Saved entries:
-- Opening Marker --

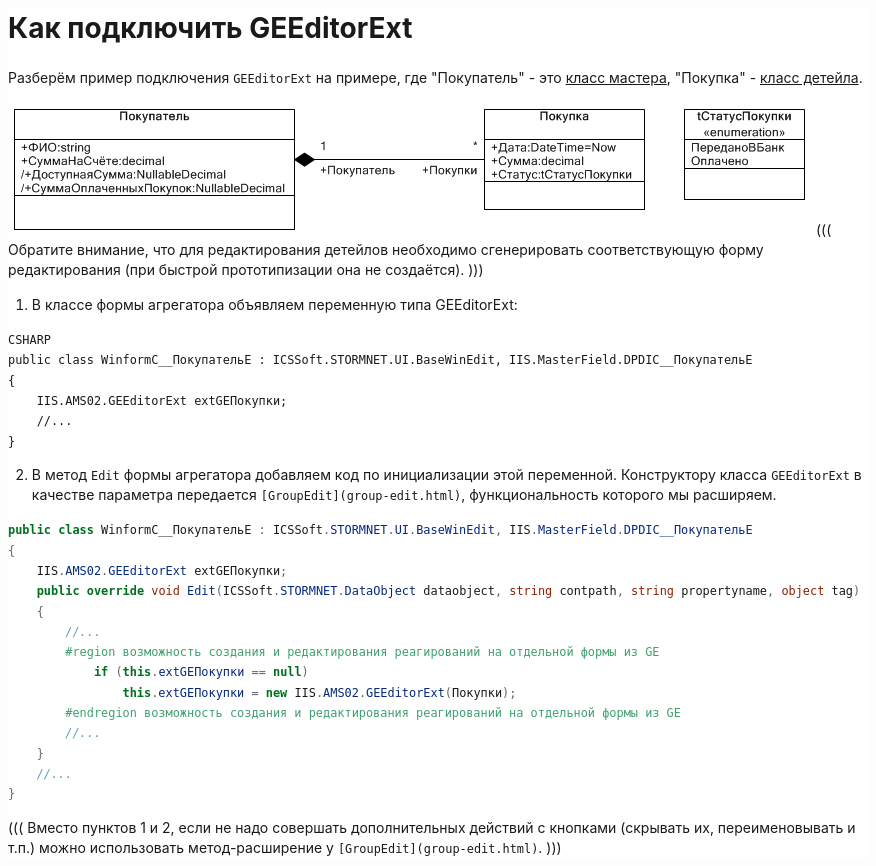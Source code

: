 
# Как подключить GEEditorExt
Разберём пример подключения `GEEditorExt` на примере, где "Покупатель" - это [класс мастера](fd_key-concepts.html), "Покупка" - [класс детейла](fd_key-concepts.html).


![](/images/pages/img/page/GEEditorExt/ClassDiagram_CustomerPurchase2.jpg)
(((
<msg type=note>Обратите внимание, что для редактирования детейлов необходимо сгенерировать соответствующую форму редактирования (при быстрой прототипизации она не создаётся).</msg>
)))


1. В классе формы агрегатора объявляем переменную типа GEEditorExt:
```
CSHARP
public class WinformC__ПокупательE : ICSSoft.STORMNET.UI.BaseWinEdit, IIS.MasterField.DPDIC__ПокупательE
{
	IIS.AMS02.GEEditorExt extGEПокупки;
	//...
}
```
2. В метод `Edit` формы агрегатора добавляем код  по инициализации этой переменной. Конструктору класса `GEEditorExt` в качестве параметра передается `[GroupEdit](group-edit.html)`, функциональность которого мы расширяем.
```cs
public class WinformC__ПокупательE : ICSSoft.STORMNET.UI.BaseWinEdit, IIS.MasterField.DPDIC__ПокупательE
{
	IIS.AMS02.GEEditorExt extGEПокупки;
	public override void Edit(ICSSoft.STORMNET.DataObject dataobject, string contpath, string propertyname, object tag)
	{
		//...
		#region возможность создания и редактирования реагирований на отдельной формы из GE
            if (this.extGEПокупки == null)
                this.extGEПокупки = new IIS.AMS02.GEEditorExt(Покупки);
        #endregion возможность создания и редактирования реагирований на отдельной формы из GE
		//...
	}
	//...
}
```
(((
<msg type=note>Вместо пунктов 1 и 2, если не надо совершать дополнительных действий с кнопками (скрывать их, переименовывать и т.п.) можно использовать метод-расширение у `[GroupEdit](group-edit.html)`.
</msg>
)))
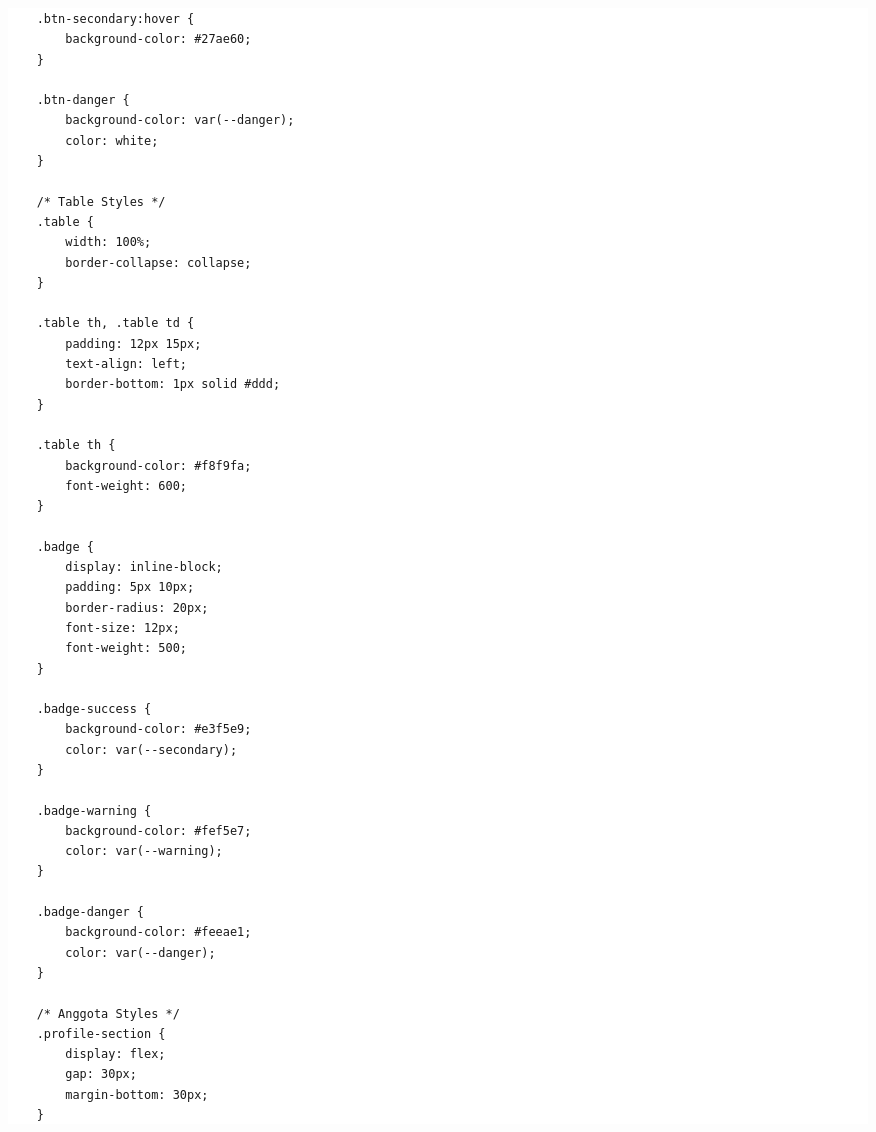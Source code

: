         .btn-secondary:hover {
            background-color: #27ae60;
        }
        
        .btn-danger {
            background-color: var(--danger);
            color: white;
        }
        
        /* Table Styles */
        .table {
            width: 100%;
            border-collapse: collapse;
        }
        
        .table th, .table td {
            padding: 12px 15px;
            text-align: left;
            border-bottom: 1px solid #ddd;
        }
        
        .table th {
            background-color: #f8f9fa;
            font-weight: 600;
        }
        
        .badge {
            display: inline-block;
            padding: 5px 10px;
            border-radius: 20px;
            font-size: 12px;
            font-weight: 500;
        }
        
        .badge-success {
            background-color: #e3f5e9;
            color: var(--secondary);
        }
        
        .badge-warning {
            background-color: #fef5e7;
            color: var(--warning);
        }
        
        .badge-danger {
            background-color: #feeae1;
            color: var(--danger);
        }
        
        /* Anggota Styles */
        .profile-section {
            display: flex;
            gap: 30px;
            margin-bottom: 30px;
        }
        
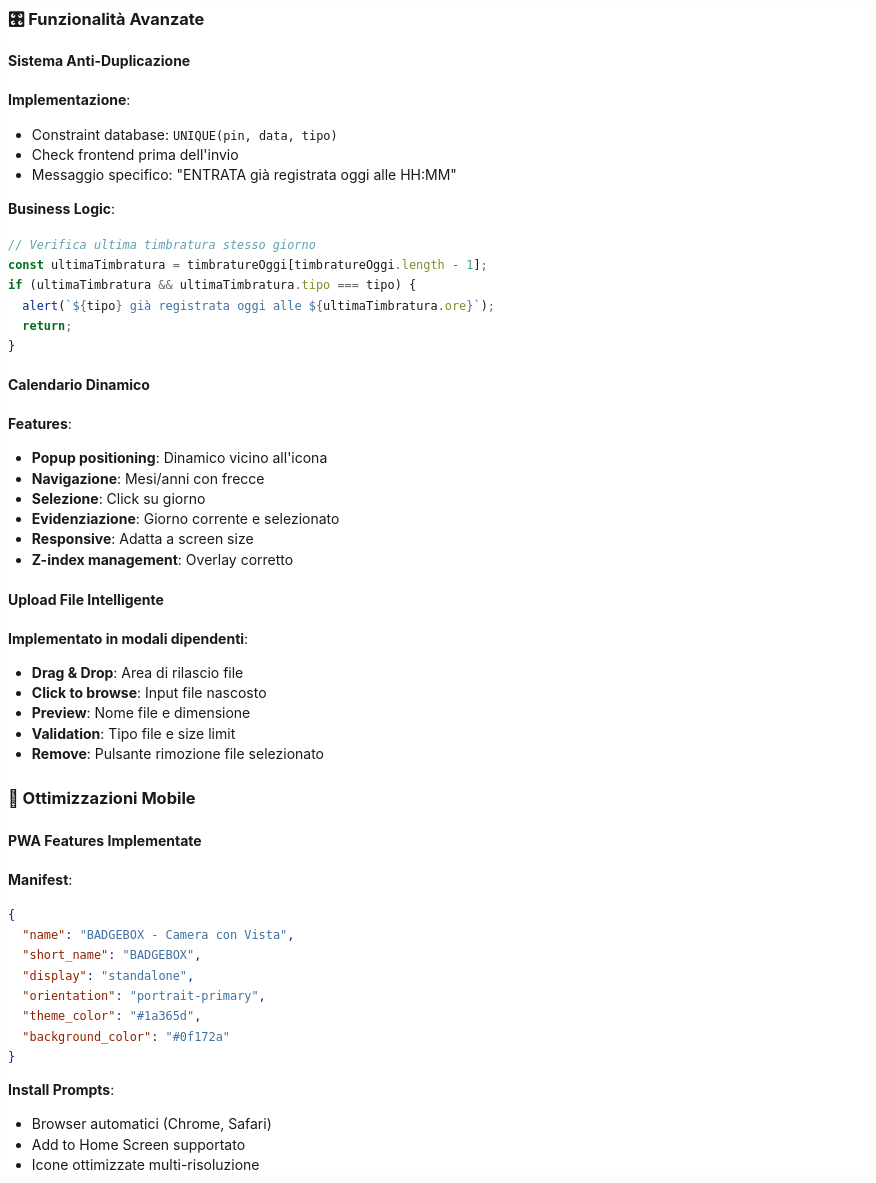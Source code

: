 ### 🎛️ Funzionalità Avanzate

#### Sistema Anti-Duplicazione
**Implementazione**:
- Constraint database: `UNIQUE(pin, data, tipo)`
- Check frontend prima dell'invio
- Messaggio specifico: "ENTRATA già registrata oggi alle HH:MM"

**Business Logic**:
```javascript
// Verifica ultima timbratura stesso giorno
const ultimaTimbratura = timbratureOggi[timbratureOggi.length - 1];
if (ultimaTimbratura && ultimaTimbratura.tipo === tipo) {
  alert(`${tipo} già registrata oggi alle ${ultimaTimbratura.ore}`);
  return;
}
```

#### Calendario Dinamico
**Features**:
- **Popup positioning**: Dinamico vicino all'icona
- **Navigazione**: Mesi/anni con frecce
- **Selezione**: Click su giorno
- **Evidenziazione**: Giorno corrente e selezionato
- **Responsive**: Adatta a screen size
- **Z-index management**: Overlay corretto

#### Upload File Intelligente
**Implementato in modali dipendenti**:
- **Drag & Drop**: Area di rilascio file
- **Click to browse**: Input file nascosto
- **Preview**: Nome file e dimensione
- **Validation**: Tipo file e size limit
- **Remove**: Pulsante rimozione file selezionato

### 📱 Ottimizzazioni Mobile

#### PWA Features Implementate
**Manifest**:
```json
{
  "name": "BADGEBOX - Camera con Vista",
  "short_name": "BADGEBOX",
  "display": "standalone",
  "orientation": "portrait-primary",
  "theme_color": "#1a365d",
  "background_color": "#0f172a"
}
```

**Install Prompts**:
- Browser automatici (Chrome, Safari)
- Add to Home Screen supportato
- Icone ottimizzate multi-risoluzione
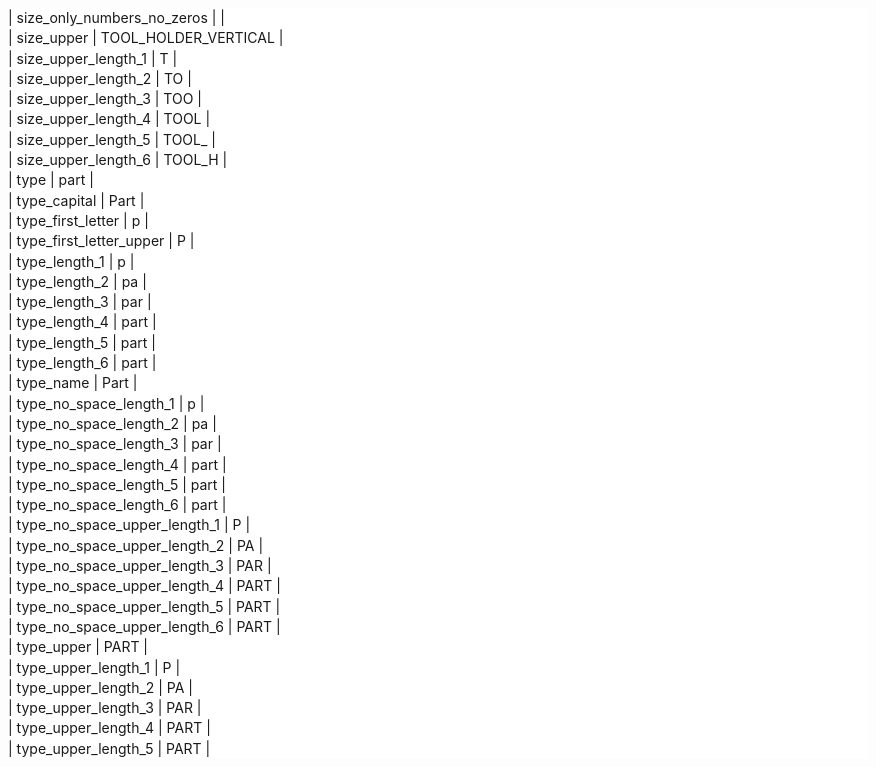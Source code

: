 | size_only_numbers_no_zeros |  |  
| size_upper | TOOL_HOLDER_VERTICAL |  
| size_upper_length_1 | T |  
| size_upper_length_2 | TO |  
| size_upper_length_3 | TOO |  
| size_upper_length_4 | TOOL |  
| size_upper_length_5 | TOOL_ |  
| size_upper_length_6 | TOOL_H |  
| type | part |  
| type_capital | Part |  
| type_first_letter | p |  
| type_first_letter_upper | P |  
| type_length_1 | p |  
| type_length_2 | pa |  
| type_length_3 | par |  
| type_length_4 | part |  
| type_length_5 | part |  
| type_length_6 | part |  
| type_name | Part |  
| type_no_space_length_1 | p |  
| type_no_space_length_2 | pa |  
| type_no_space_length_3 | par |  
| type_no_space_length_4 | part |  
| type_no_space_length_5 | part |  
| type_no_space_length_6 | part |  
| type_no_space_upper_length_1 | P |  
| type_no_space_upper_length_2 | PA |  
| type_no_space_upper_length_3 | PAR |  
| type_no_space_upper_length_4 | PART |  
| type_no_space_upper_length_5 | PART |  
| type_no_space_upper_length_6 | PART |  
| type_upper | PART |  
| type_upper_length_1 | P |  
| type_upper_length_2 | PA |  
| type_upper_length_3 | PAR |  
| type_upper_length_4 | PART |  
| type_upper_length_5 | PART |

-- Closing Marker --

WHAT IS EXPECTED: The whole of the data above needs retyping exactly, with pictures omitted.

EXERCISE ANSWER:
Source code

: 
# Как подключить GEEditorExt
Разберём пример подключения `GEEditorExt` на примере, где "Покупатель" - это [класс мастера](fd_key-concepts.html), "Покупка" - [класс детейла](fd_key-concepts.html).


![](/images/pages/img/page/GEEditorExt/ClassDiagram_CustomerPurchase2.jpg)
(((
<msg type=note>Обратите внимание, что для редактирования детейлов необходимо сгенерировать соответствующую форму редактирования (при быстрой прототипизации она не создаётся).</msg>
)))


1. В классе формы агрегатора объявляем переменную типа GEEditorExt:
```
CSHARP
public class WinformC__ПокупательE : ICSSoft.STORMNET.UI.BaseWinEdit, IIS.MasterField.DPDIC__ПокупательE
{
	IIS.AMS02.GEEditorExt extGEПокупки;
	//...
}
```
2. В метод `Edit` формы агрегатора добавляем код  по инициализации этой переменной. Конструктору класса `GEEditorExt` в качестве параметра передается `[GroupEdit](group-edit.html)`, функциональность которого мы расширяем.
```cs
public class WinformC__ПокупательE : ICSSoft.STORMNET.UI.BaseWinEdit, IIS.MasterField.DPDIC__ПокупательE
{
	IIS.AMS02.GEEditorExt extGEПокупки;
	public override void Edit(ICSSoft.STORMNET.DataObject dataobject, string contpath, string propertyname, object tag)
	{
		//...
		#region возможность создания и редактирования реагирований на отдельной формы из GE
            if (this.extGEПокупки == null)
                this.extGEПокупки = new IIS.AMS02.GEEditorExt(Покупки);
        #endregion возможность создания и редактирования реагирований на отдельной формы из GE
		//...
	}
	//...
}
```
(((
<msg type=note>Вместо пунктов 1 и 2, если не надо совершать дополнительных действий с кнопками (скрывать их, переименовывать и т.п.) можно использовать метод-расширение у `[GroupEdit](group-edit.html)`.
</msg>
)))
Source code

:         .btn-secondary:hover {
            background-color: #27ae60;
        }
        
        .btn-danger {
            background-color: var(--danger);
            color: white;
        }
        
        /* Table Styles */
        .table {
            width: 100%;
            border-collapse: collapse;
        }
        
        .table th, .table td {
            padding: 12px 15px;
            text-align: left;
            border-bottom: 1px solid #ddd;
        }
        
        .table th {
            background-color: #f8f9fa;
            font-weight: 600;
        }
        
        .badge {
            display: inline-block;
            padding: 5px 10px;
            border-radius: 20px;
            font-size: 12px;
            font-weight: 500;
        }
        
        .badge-success {
            background-color: #e3f5e9;
            color: var(--secondary);
        }
        
        .badge-warning {
            background-color: #fef5e7;
            color: var(--warning);
        }
        
        .badge-danger {
            background-color: #feeae1;
            color: var(--danger);
        }
        
        /* Anggota Styles */
        .profile-section {
            display: flex;
            gap: 30px;
            margin-bottom: 30px;
        }
        
Source code

: ### 🎛️ Funzionalità Avanzate

#### Sistema Anti-Duplicazione
**Implementazione**:
- Constraint database: `UNIQUE(pin, data, tipo)`
- Check frontend prima dell'invio
- Messaggio specifico: "ENTRATA già registrata oggi alle HH:MM"

**Business Logic**:
```javascript
// Verifica ultima timbratura stesso giorno
const ultimaTimbratura = timbratureOggi[timbratureOggi.length - 1];
if (ultimaTimbratura && ultimaTimbratura.tipo === tipo) {
  alert(`${tipo} già registrata oggi alle ${ultimaTimbratura.ore}`);
  return;
}
```

#### Calendario Dinamico
**Features**:
- **Popup positioning**: Dinamico vicino all'icona
- **Navigazione**: Mesi/anni con frecce
- **Selezione**: Click su giorno
- **Evidenziazione**: Giorno corrente e selezionato
- **Responsive**: Adatta a screen size
- **Z-index management**: Overlay corretto

#### Upload File Intelligente
**Implementato in modali dipendenti**:
- **Drag & Drop**: Area di rilascio file
- **Click to browse**: Input file nascosto
- **Preview**: Nome file e dimensione
- **Validation**: Tipo file e size limit
- **Remove**: Pulsante rimozione file selezionato

### 📱 Ottimizzazioni Mobile

#### PWA Features Implementate
**Manifest**:
```json
{
  "name": "BADGEBOX - Camera con Vista",
  "short_name": "BADGEBOX",
  "display": "standalone",
  "orientation": "portrait-primary",
  "theme_color": "#1a365d",
  "background_color": "#0f172a"
}
```

**Install Prompts**:
- Browser automatici (Chrome, Safari)
- Add to Home Screen supportato
- Icone ottimizzate multi-risoluzione
Source code

: | size_only_numbers_no_zeros |  |  
| size_upper | TOOL_HOLDER_VERTICAL |  
| size_upper_length_1 | T |  
| size_upper_length_2 | TO |  
| size_upper_length_3 | TOO |  
| size_upper_length_4 | TOOL |  
| size_upper_length_5 | TOOL_ |  
| size_upper_length_6 | TOOL_H |  
| type | part |  
| type_capital | Part |  
| type_first_letter | p |  
| type_first_letter_upper | P |  
| type_length_1 | p |  
| type_length_2 | pa |  
| type_length_3 | par |  
| type_length_4 | part |  
| type_length_5 | part |  
| type_length_6 | part |  
| type_name | Part |  
| type_no_space_length_1 | p |  
| type_no_space_length_2 | pa |  
| type_no_space_length_3 | par |  
| type_no_space_length_4 | part |  
| type_no_space_length_5 | part |  
| type_no_space_length_6 | part |  
| type_no_space_upper_length_1 | P |  
| type_no_space_upper_length_2 | PA |  
| type_no_space_upper_length_3 | PAR |  
| type_no_space_upper_length_4 | PART |  
| type_no_space_upper_length_5 | PART |  
| type_no_space_upper_length_6 | PART |  
| type_upper | PART |  
| type_upper_length_1 | P |  
| type_upper_length_2 | PA |  
| type_upper_length_3 | PAR |  
| type_upper_length_4 | PART |  
| type_upper_length_5 | PART |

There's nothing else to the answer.